2) What is the size of the smallest regions? I think science is pointing us towards thinking the smallest regions of spacetime are a planck-length across and a planck-time long, which puts about 10^42 of them in each metre. But if you think the minimum size is bigger, or smaller, that’ll obviously make a difference to your final count.
3) How big space is and how long time is. If space or time was infinite in the large, then even if there were minimum-sized regions, the total number of them would be infinite. At least unless presentism or something were true - if space was finite, but “time was infinite” as the presentist understands that expression, we still wouldn’t have extra regions in the past or the future. Even if some sort of growing-block view were true, we could ignore an infinite future in our calculations, and just have to worry about past and present spatio-temporal regions.

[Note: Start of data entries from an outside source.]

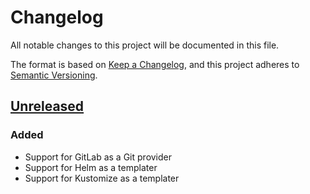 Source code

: # Changelog

All notable changes to this project will be documented in this file.

The format is based on [Keep a Changelog](https://keepachangelog.com/en/1.0.0/),
and this project adheres to [Semantic Versioning](https://semver.org/spec/v2.0.0.html).

## [Unreleased]

### Added

- Support for GitLab as a Git provider
- Support for Helm as a templater
- Support for Kustomize as a templater

[unreleased]: https://github.com/neosperience/shipper/compare/main...0.0.0
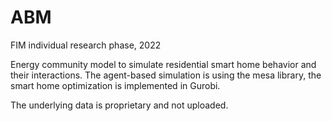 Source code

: # ABM
FIM individual research phase, 2022

Energy community model to simulate residential smart home behavior and their interactions. 
The agent-based simulation is using the mesa library, the smart home optimization is implemented in Gurobi.

The underlying data is proprietary and not uploaded.
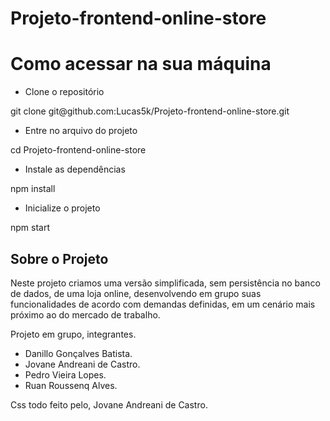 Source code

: # Projeto-frontend-online-store

<h1>Como acessar na sua máquina</h1>

- Clone o repositório
<p>git clone git@github.com:Lucas5k/Projeto-frontend-online-store.git</p>

- Entre no arquivo do projeto
<p>cd Projeto-frontend-online-store</p>

- Instale as dependências
<p>npm install</p>

- Inicialize o projeto
<p>npm start</p>

<h2>Sobre o Projeto</h2>
<p>Neste projeto criamos uma versão simplificada, sem persistência no banco de dados, de uma loja online, desenvolvendo em grupo suas funcionalidades de acordo com demandas definidas, em um cenário mais próximo ao do mercado de trabalho.</p>

Projeto em grupo, integrantes.

- Danillo Gonçalves Batista.
- Jovane Andreani de Castro.
- Pedro Vieira Lopes.
- Ruan Roussenq Alves.

Css todo feito pelo, Jovane Andreani de Castro.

A week ago I would have guessed the total number of space-time regions in the actual world was something less than 2^10^100. More even than the national debt of the USA, but significantly less than one googolplex.

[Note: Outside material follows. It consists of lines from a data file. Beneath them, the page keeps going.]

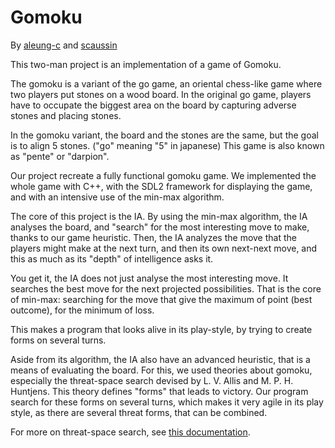 # Gomoku
By [aleung-c](https://github.com/aleung-c) and [scaussin](https://github.com/scaussin)

This two-man project is an implementation of a game of Gomoku.

The gomoku is a variant of the go game, an oriental chess-like game where two players put stones on a wood board.
In the original go game, players have to occupate the biggest area on the board by capturing adverse stones and placing stones.

In the gomoku variant, the board and the stones are the same, but the goal is to align 5 stones. ("go" meaning "5" in japanese)
This game is also known as "pente" or "darpion".

Our project recreate a fully functional gomoku game. We implemented the whole game with C++, with the SDL2 framework for
displaying the game, and with an intensive use of the min-max algorithm.

The core of this project is the IA. By using the min-max algorithm, the IA analyses the board, and "search" for the most interesting
move to make, thanks to our game heuristic. Then, the IA analyzes the move that the players might make at the next turn, and then
its own next-next move, and this as much as its "depth" of intelligence asks it.

You get it, the IA does not just analyse the most interesting move. It searches the best move for the next projected possibilities.
That is the core of min-max: searching for the move that give the maximum of point (best outcome), for the minimum of loss.

This makes a program that looks alive in its play-style, by trying to create forms on several turns.

Aside from its algorithm, the IA also have an advanced heuristic, that is a means of evaluating the board. For this, we used theories
about gomoku, especially the threat-space search devised by L. V. Allis and M. P. H. Huntjens. This theory defines "forms" that leads
to victory. Our program search for these forms on several turns, which makes it very agile in its play style, as there are several
threat forms, that can be combined.

For more on threat-space search, see [this documentation](http://www.renju.nu/wp-content/uploads/sites/46/2016/09/Go-Moku.pdf).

Continuum-Many: If spacetime regions have a minimum, non-zero, non-infinitesimal size, then if spacetime is infinite in the large in the standard way (i.e. aleph0 metres or seconds), and we have unrestricted composition for regions, then the total number of spacetime regions will be 2^aleph0, which is the cardinality of the continuum. If forced to guess, this would be my current guess. You might also think this if you believe there are a continuum of distinct space-time regions in a small space-time region, but you do not think that unrestricted composition for regions is true.
Beth2: That is, 2^continuum many. I think this by far the most orthodox answer: if you think that space and time are made up of points in the usual way, or even gunk in the usual way, and you believe in unrestricted composition, then this seems to be the obvious way to go. If you have those common assumptions, it probably won’t matter to you for these purposes whether there are an infinite number of seconds in the universe, or an infinite number of metres. I predict this is the popular favourite.

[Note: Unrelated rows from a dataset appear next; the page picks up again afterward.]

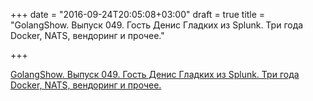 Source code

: +++
date = "2016-09-24T20:05:08+03:00"
draft = true
title = "GolangShow. Выпуск 049. Гость Денис Гладких из Splunk. Три года Docker, NATS, вендоринг и прочее."

+++

<p><a href="http://golangshow.com/episode/2016/03-24-049/">GolangShow. Выпуск 049. Гость Денис Гладких из Splunk. Три года Docker, NATS, вендоринг и прочее.</a></p>
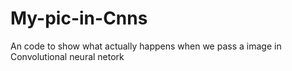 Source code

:# My-pic-in-Cnns
An code to show what actually happens when we pass a image in Convolutional neural netork
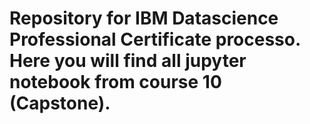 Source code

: # Repository for IBM Datascience Professional Certificate processo. Here you will find all jupyter notebook from course 10 (Capstone).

Greater than Beth2, smaller than the first strongly inaccessible cardinal: This option doesn’t get a lot of love, but I don’t know why not. Why are the people who are so sure that there are points of space and time so sure that there is only a continuum of them in a metre or a second? There is a parsimony argument for picking the lowest infinity that will do the job, and I like those kinds of arguments, but does everyone else?
(Why stop at the first strongly inaccessible cardinal? No very good reason - though you’ll think it itself isn’t a great candidate, if you think the cardinality of regions is 2^(cardinality of points))
Proper class many: Maybe the spatial continuum has a greater cardinality than any set. Pierce thought something like that, though I don’t know anyone alive who does. Doing measure theory will be awkward if there are this many.
“More than proper class many”: if you think there are proper-class many points and you believe in unrestricted composition of regions, and that any fusion of points determines a region, you end up here. You might want to deny there’s a cardinality of regions at all if you think this, hence the scare quotes.
I’ve left out options for potential infinities, ontological indeterminacies and Meinongianism - this post is already too long!